Sebut saja akuisisi Central Sari Finance (CSF) oleh Bank Central Asia, Adira
Dinamika Multi Finance oleh Bank Danamon, masuknya OCBC Bank Singapore
yang membeli 22,5 persen saham Bank NISP, Bank Buana menggandeng Bank
asal Singapura lainnya, UOB, dengan melepaskan 23 persen saham dengan nilai
Rp 602 miliar.
Pertanda yang paling mencolok adalah begitu banyaknya bank lokal yang
mengikuti tender divestasi Bank Permata. Akuisisi terhadap bank lain sudah jelas
dampaknya bagi peningkatan kemampuan bank. Akuisisi terhadap perusahaan
pembiayaan akan membantu mendongkrak penyaluran kredit. Akuisisi atau aliansi
strategis dengan perusahaan sekuritas atau asuransi akan membantu kemampuan
sebaran pelayanan bank sehingga dana nasabah tidak akan lari ke mana-mana dan
dapat diolah secara lebih maksimal.
2.2 Kebijakan Bank Indonesia dan Bank-Bank Umum dalam Penyaluran
Kredit Usaha Kecil
Dengan berlakunya UU No.23/1999, BI tidak lagi dimungkinkan untuk
memberikan kredit, sehingga tugas pengelolaan kredit program dialihkan kepada
tiga BUMN yang ditunjuk pemerintah, yaitu BRI, BTN dan PT Permodalan
Nasional Madani (PNM). Dalam hal ini, tersedia alternatif pendanaan berupa
Surat Utang Pemerintah (SUP). SUP yang penerbitannya dimaksudkan untuk
mengganti dana KLBI yang jatuh tempo tahun 2000 dan 2001, akan dicairkan
secara bertahap sejalan dengan pengembalian KLBI pada saat jatuh tempo,
20
dengan tetap memperhatikan program moneter. Sampai akhir Maret 2003, dana
SUP yang tersedia adalah sekitar Rp 3 triliun. Untuk mengoptimalkan dana SUP
tersebut, perlu dilakukan upaya penyiapan program yang dapat memanfaatkan
dana tersebut yang kunci pokoknya dipegang oleh BI.

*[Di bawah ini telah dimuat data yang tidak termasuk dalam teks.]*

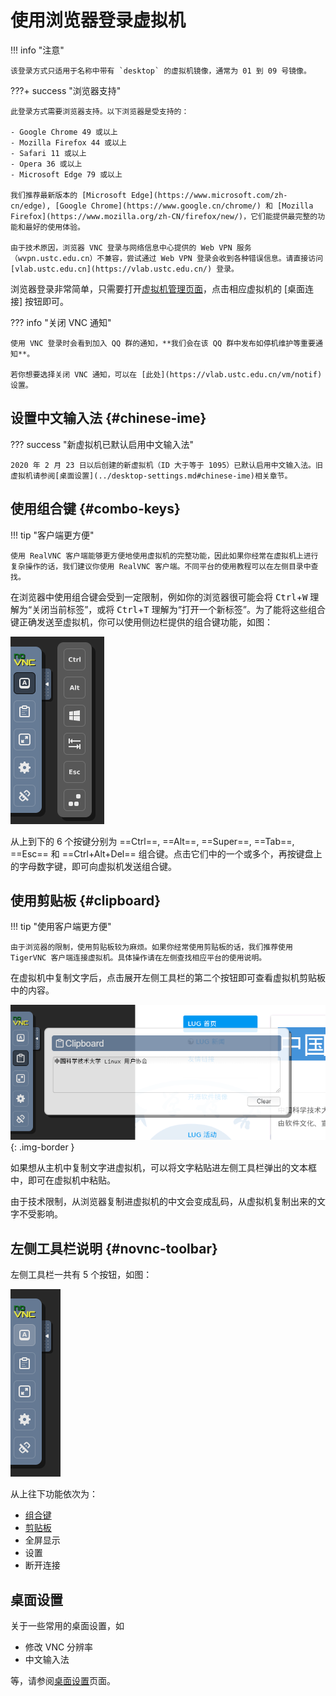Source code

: # 使用浏览器登录虚拟机

!!! info "注意"

    该登录方式只适用于名称中带有 `desktop` 的虚拟机镜像，通常为 01 到 09 号镜像。

???+ success "浏览器支持"

    此登录方式需要浏览器支持。以下浏览器是受支持的：

    - Google Chrome 49 或以上
    - Mozilla Firefox 44 或以上
    - Safari 11 或以上
    - Opera 36 或以上
    - Microsoft Edge 79 或以上

    我们推荐最新版本的 [Microsoft Edge](https://www.microsoft.com/zh-cn/edge), [Google Chrome](https://www.google.cn/chrome/) 和 [Mozilla Firefox](https://www.mozilla.org/zh-CN/firefox/new/)，它们能提供最完整的功能和最好的使用体验。

    由于技术原因，浏览器 VNC 登录与网络信息中心提供的 Web VPN 服务（wvpn.ustc.edu.cn）不兼容，尝试通过 Web VPN 登录会收到各种错误信息。请直接访问 [vlab.ustc.edu.cn](https://vlab.ustc.edu.cn/) 登录。

浏览器登录非常简单，只需要打开[虚拟机管理页面](https://vlab.ustc.edu.cn/vm/)，点击相应虚拟机的 \[桌面连接\] 按钮即可。

??? info "关闭 VNC 通知"

    使用 VNC 登录时会看到加入 QQ 群的通知，**我们会在该 QQ 群中发布如停机维护等重要通知**。

    若你想要选择关闭 VNC 通知，可以在 [此处](https://vlab.ustc.edu.cn/vm/notif) 设置。

## 设置中文输入法 {#chinese-ime}

??? success "新虚拟机已默认启用中文输入法"

    2020 年 2 月 23 日以后创建的新虚拟机（ID 大于等于 1095）已默认启用中文输入法。旧虚拟机请参阅[桌面设置](../desktop-settings.md#chinese-ime)相关章节。

## 使用组合键 {#combo-keys}

!!! tip "客户端更方便"

    使用 RealVNC 客户端能够更方便地使用虚拟机的完整功能，因此如果你经常在虚拟机上进行复杂操作的话，我们建议你使用 RealVNC 客户端。不同平台的使用教程可以在左侧目录中查找。

在浏览器中使用组合键会受到一定限制，例如你的浏览器很可能会将 <kbd>Ctrl</kbd>+<kbd>W</kbd> 理解为“关闭当前标签”，或将 <kbd>Ctrl</kbd>+<kbd>T</kbd> 理解为“打开一个新标签”。为了能将这些组合键正确发送至虚拟机，你可以使用侧边栏提供的组合键功能，如图：

![noVNC Combo Keys](../images/novnc-combo-keys.png)

从上到下的 6 个按键分别为 ==Ctrl==, ==Alt==, ==Super==, ==Tab==, ==Esc== 和 ==Ctrl+Alt+Del== 组合键。点击它们中的一个或多个，再按键盘上的字母数字键，即可向虚拟机发送组合键。

## 使用剪贴板 {#clipboard}

<!--使用剪贴板时请确保虚拟机中的 VNC config 对话框是开启状态。-->

!!! tip "使用客户端更方便"

    由于浏览器的限制，使用剪贴板较为麻烦。如果你经常使用剪贴板的话，我们推荐使用 TigerVNC 客户端连接虚拟机。具体操作请在左侧查找相应平台的使用说明。

在虚拟机中复制文字后，点击展开左侧工具栏的第二个按钮即可查看虚拟机剪贴板中的内容。

![noVNC Clipboard Utility](../images/novnc-clipboard.png){: .img-border }

如果想从主机中复制文字进虚拟机，可以将文字粘贴进左侧工具栏弹出的文本框中，即可在虚拟机中粘贴。

由于技术限制，从浏览器复制进虚拟机的中文会变成乱码，从虚拟机复制出来的文字不受影响。

## 左侧工具栏说明 {#novnc-toolbar}

左侧工具栏一共有 5 个按钮，如图：

![noVNC Toolbar](../images/novnc-toolbar.png)

从上往下功能依次为：

- [组合键](#combo-keys)
- [剪贴板](#clipboard)
- 全屏显示
- 设置
- 断开连接

## 桌面设置

关于一些常用的桌面设置，如

- 修改 VNC 分辨率
- 中文输入法

等，请参阅[桌面设置](../desktop-settings.md)页面。
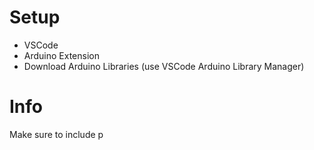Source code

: 

# Setup
- VSCode
- Arduino Extension
- Download Arduino Libraries (use VSCode Arduino Library Manager)


# Info
Make sure to include p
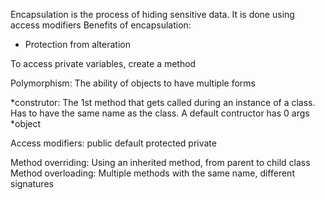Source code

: Encapsulation is the process of hiding sensitive data. It is done using access modifiers
Benefits of encapsulation:
- Protection from alteration

To access private variables, create a method

Polymorphism: The ability of objects to have multiple forms

*construtor: The 1st method that gets called during an instance of a class. Has to have the same name as the class.
 A default contructor has 0 args
*object

Access modifiers:
public
default
protected
private

Method overriding: Using an inherited method, from parent to child class
Method overloading: Multiple methods with the same name, different signatures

BI memiliki strategi guna kelancaran proses pengucuran dana tersebut
kepada UMKM dengan berbagai point penting yaitu:
1. Meningkatkan hubungan bank dengan lembaga keuangan (linkage
program).
Dalam rangka meningkatkan kemampuan BPR dalam menyalurkan kredit
kepada usaha mikro dan membantu bank dan lembaga keuangan dalam
meningkatkan penyaluran kredit kepada UMKM, maka BI mendorong linkage
program antara BPR dan bank umum/lembaga keuangan. Sinergi bank umum
dan BPR dalam bentuk linkage program merupakan salah satu strategi dalam
memperkuat kapasitasnya. Berdasarkan data sampai Juni 2003, kerjasama
tersebut telah melibatkan 923 BPR dengan 29 lembaga keuangan (28 bank
umum dan PT PNM), dengan plafon Rp 548 miliar dan baki debet Rp 331
miliar.
2. Membentuk Unit Layanan Mikro (ULM).
Beberapa bank umum seperti BRI dan Bank BNI telah membentuk unit
layanan mikro (ULM) untuk melayani KUK
3. Pembentukan UKM Centre.
Beberapa bank umum seperti Bank Niaga dan Bank Danamon telah
membentuk UKM Centre yang berlokasi di daerah-daerah tertentu yang
21
diharapkan dapat berfungsi untuk merealisasikan business plan penyaluran
kredit kepada UKM, pelaksanaan linkage program dengan BPR dalam
penyaluran kredit kepada UKM dan sumber informasi bagi masyarakat yang
memerlukan.
4. Pola Kemitraan Terpadu.
Untuk mempermudah akses kepada layanan perbankan, beberapa bank umum
juga memberikan kredit kepada usaha mikro dan usaha kecil dengan pola
kemitraan, yaitu keterkaitan antara usaha besar dengan UKM yang
mempunyai potensi keterkaitan dengan memperhatikan prinsip saling
memerlukan, saling memperkuat dan saling menguntungkan.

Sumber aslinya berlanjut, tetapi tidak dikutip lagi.